== DATA ==

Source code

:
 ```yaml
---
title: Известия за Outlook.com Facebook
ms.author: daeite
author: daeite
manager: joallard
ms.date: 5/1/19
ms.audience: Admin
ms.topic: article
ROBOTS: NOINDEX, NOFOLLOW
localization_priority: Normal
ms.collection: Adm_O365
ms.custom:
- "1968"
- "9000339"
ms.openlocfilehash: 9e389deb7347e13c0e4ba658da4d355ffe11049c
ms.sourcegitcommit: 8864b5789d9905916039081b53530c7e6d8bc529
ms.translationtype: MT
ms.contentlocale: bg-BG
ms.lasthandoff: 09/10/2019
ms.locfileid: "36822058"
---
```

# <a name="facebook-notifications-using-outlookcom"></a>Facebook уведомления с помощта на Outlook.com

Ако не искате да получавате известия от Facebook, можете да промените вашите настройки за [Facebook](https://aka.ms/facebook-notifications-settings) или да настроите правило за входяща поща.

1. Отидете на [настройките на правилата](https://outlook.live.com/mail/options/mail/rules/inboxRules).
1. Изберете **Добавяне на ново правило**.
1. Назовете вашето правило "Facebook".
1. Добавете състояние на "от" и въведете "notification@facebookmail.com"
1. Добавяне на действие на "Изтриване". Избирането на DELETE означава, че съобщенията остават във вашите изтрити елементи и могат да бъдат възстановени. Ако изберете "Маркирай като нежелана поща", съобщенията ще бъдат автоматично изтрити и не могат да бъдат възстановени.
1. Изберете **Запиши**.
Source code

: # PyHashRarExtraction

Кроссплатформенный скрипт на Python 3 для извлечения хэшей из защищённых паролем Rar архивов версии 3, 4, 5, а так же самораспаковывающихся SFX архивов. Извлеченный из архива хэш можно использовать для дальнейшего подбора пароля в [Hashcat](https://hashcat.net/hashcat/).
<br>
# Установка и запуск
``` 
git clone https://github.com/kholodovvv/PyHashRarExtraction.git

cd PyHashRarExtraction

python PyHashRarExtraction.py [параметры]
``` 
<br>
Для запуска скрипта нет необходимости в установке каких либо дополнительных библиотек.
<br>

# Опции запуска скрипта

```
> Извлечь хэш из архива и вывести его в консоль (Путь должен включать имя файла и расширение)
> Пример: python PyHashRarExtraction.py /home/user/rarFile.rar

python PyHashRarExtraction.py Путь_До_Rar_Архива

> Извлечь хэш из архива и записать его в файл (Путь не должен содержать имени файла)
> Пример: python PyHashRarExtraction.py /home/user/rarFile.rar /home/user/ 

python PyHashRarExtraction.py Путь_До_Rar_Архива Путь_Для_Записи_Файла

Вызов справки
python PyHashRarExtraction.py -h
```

===

→ **WHAT THE TASK REQUIRES**
Wherever a line of the entries holds the string "notifications", copy that line.

→ **OUTPUT FOR THIS EXERCISE**
# <a name="facebook-notifications-using-outlookcom"></a>Facebook уведомления с помощта на Outlook.com
Ако не искате да получавате известия от Facebook, можете да промените вашите настройки за [Facebook](https://aka.ms/facebook-notifications-settings) или да настроите правило за входяща поща.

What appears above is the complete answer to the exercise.